Zeng Hao, Lan Qilong, Li Fudi, Xu Dongbo, Lin Shuangming
Fujian Medical University, Fuzhou, People's Republic of China.
Department of Gastroenterology and Anorectal Surgery, Longyan First Hospital, Fujian Medical University, 105, Jiuyi North Road, Longyan, Fujian, 364000, People's Republic of China.
Updates Surg. 2023 Dec;75(8):2085-2102. doi: 10.1007/s13304-023-01631-3. Epub 2023 Sep 16.
To perform a network meta-analysis of the literature to assess the short-term and long-term outcomes of three operations for left colon and rectal cancer. Electronic literature searches were performed in the PubMed, Web of Science, EMBASE, and Cochrane Central Register of Controlled Trials databases up to August 2022. A Bayesian network meta-analysis using R software, ADDIS, and Review Manager 5.4 was conducted to compare outcomes of high ligation of the inferior mesenteric artery(IMA),low ligation of the IMA with D2 dissection (LLD2), and low ligation of the IMA with D3 dissection (LLD3). Sensitivity analysis was applied to investigate the influence of each primary study on the final result of the meta-analysis. Asymmetry of data was estimated by using Egger's tests. Publication bias corrected by trimming and filling method. A total of 44 studies, 5 randomized clinical trials (RCTs) and 39 non-RCTs, were included in this meta-analysis. HL was associated with a higher risk of anastomotic leakage (HL vs. LLD2, OR = 1.35, 95% CI 1.13-3.25, P = 0.001; HL vs. LLD3, OR = 1.65, 95% CI 1.35-2.01, P < 0.001), and required a longer postoperative hospital stay (HL vs. LLD3, SMD = 0.28, 95%CI 0.09-0.48, P = 0.01).However HL showed an advantage in terms of operation time(HL vs. LLD3, SMD = - 0.13, 95%CI - 0.26 to 0.01, P = 0.04). LLD3 is most likely to rank best in terms of short-term and long-term outcomes after surgery for left colon and rectal cancer. Caution should be taken in the risk of anastomotic leakage when treating colorectal cancer with LLD2. HL, LLD2 and LLD3 provide similar overall survival rates for left colon and rectal cancer.
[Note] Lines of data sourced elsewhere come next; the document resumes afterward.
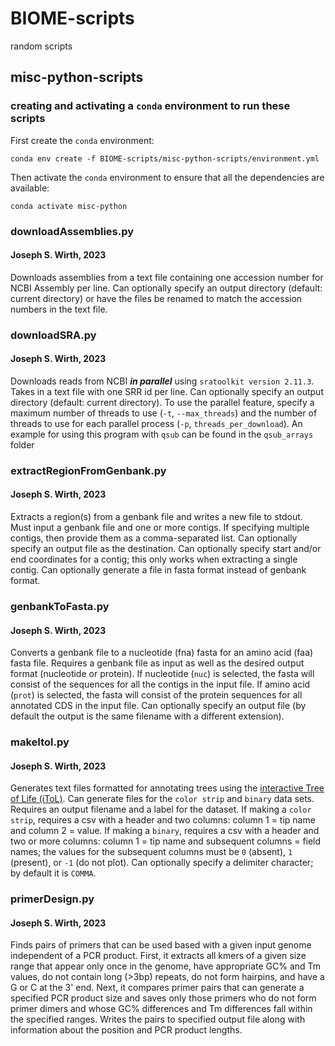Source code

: # BIOME-scripts
random scripts

## misc-python-scripts
### creating and activating a `conda` environment to run these scripts
First create the `conda` environment:

    conda env create -f BIOME-scripts/misc-python-scripts/environment.yml

Then activate the `conda` environment to ensure that all the dependencies are available:

    conda activate misc-python

### downloadAssemblies.py
#### Joseph S. Wirth, 2023
Downloads assemblies from a text file containing one accession number for NCBI Assembly per line. Can optionally specify an output directory (default: current directory) or have the files be renamed to match the accession numbers in the text file.

### downloadSRA.py
#### Joseph S. Wirth, 2023
Downloads reads from NCBI **_in parallel_** using `sratoolkit version 2.11.3`. Takes in a text file with one SRR id per line. Can optionally specify an output directory (default: current directory). To use the parallel feature, specify a maximum number of threads to use (`-t`, `--max_threads`) and the number of threads to use for each parallel process (`-p`, `threads_per_download`). An example for using this program with `qsub` can be found in the `qsub_arrays` folder

### extractRegionFromGenbank.py
#### Joseph S. Wirth, 2023
Extracts a region(s) from a genbank file and writes a new file to stdout. Must input a genbank file and one or more contigs. If specifying multiple contigs, then provide them as a comma-separated list. Can optionally specify an output file as the destination. Can optionally specify start and/or end coordinates for a contig; this only works when extracting a single contig. Can optionally generate a file in fasta format instead of genbank format.

### genbankToFasta.py
#### Joseph S. Wirth, 2023
Converts a genbank file to a nucleotide (fna) fasta for an amino acid (faa) fasta file. Requires a genbank file as input as well as the desired output format (nucleotide or protein). If nucleotide (`nuc`) is selected, the fasta will consist of the sequences for all the contigs in the input file. If amino acid (`prot`) is selected, the fasta will consist of the protein sequences for all annotated CDS in the input file. Can optionally specify an output file (by default the output is the same filename with a different extension).

### makeItol.py
#### Joseph S. Wirth, 2023
Generates text files formatted for annotating trees using the [interactive Tree of Life (iToL)](https://itol.embl.de/). Can generate files for the `color strip` and `binary` data sets. Requires an output filename and a label for the dataset. If making a `color strip`, requires a csv with a header and two columns: column 1 = tip name and column 2 = value. If making a `binary`, requires a csv with a header and two or more columns: column 1 = tip name and subsequent columns = field names; the values for the subsequent columns must be `0` (absent), `1` (present), or `-1` (do not plot). Can optionally specify a delimiter character; by default it is `COMMA`.

### primerDesign.py
#### Joseph S. Wirth, 2023
Finds pairs of primers that can be used based with a given input genome independent of a PCR product. First, it extracts all kmers of a given size range that appear only once in the genome, have appropriate GC% and Tm values, do not contain long (>3bp) repeats, do not form hairpins, and have a G or C at the 3' end. Next, it compares primer pairs that can generate a specified PCR product size and saves only those primers who do not form primer dimers and whose GC% differences and Tm differences fall within the specified ranges. Writes the pairs to specified output file along with information about the position and PCR product lengths.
进行文献的网络荟萃分析,以评估左半结肠癌和直肠癌三种手术的短期和长期结局。截至2022年8月,在PubMed、科学网、EMBASE和Cochrane对照试验中央注册库数据库中进行了电子文献检索。使用R软件、ADDIS和Review Manager 5.4进行贝叶斯网络荟萃分析,以比较肠系膜下动脉(IMA)高位结扎、IMA低位结扎联合D2淋巴结清扫(LLD2)和IMA低位结扎联合D3淋巴结清扫(LLD3)的结局。应用敏感性分析来研究每项主要研究对荟萃分析最终结果的影响。使用Egger检验估计数据的不对称性。采用修剪和填充法校正发表偏倚。本荟萃分析共纳入44项研究,其中5项随机临床试验(RCT)和39项非RCT。高位结扎与吻合口漏的风险较高相关(高位结扎与LLD2相比,OR = 1.35,95%CI 1.13 - 3.25,P = 0.001;高位结扎与LLD3相比,OR = 1.65,95%CI 1.35 - 2.01,P < 0.001),且术后住院时间更长(高位结扎与LLD3相比,SMD = 0.28,95%CI 0.09 - 0.48,P = 0.01)。然而,高位结扎在手术时间方面具有优势(高位结扎与LLD3相比,SMD = -0.13,95%CI -0.26至0.01,P = 0.04)。对于左半结肠癌和直肠癌手术后的短期和长期结局,LLD3最有可能排名最佳。采用LLD2治疗结直肠癌时,应注意吻合口漏的风险。高位结扎、LLD2和LLD3对左半结肠癌和直肠癌的总生存率相似。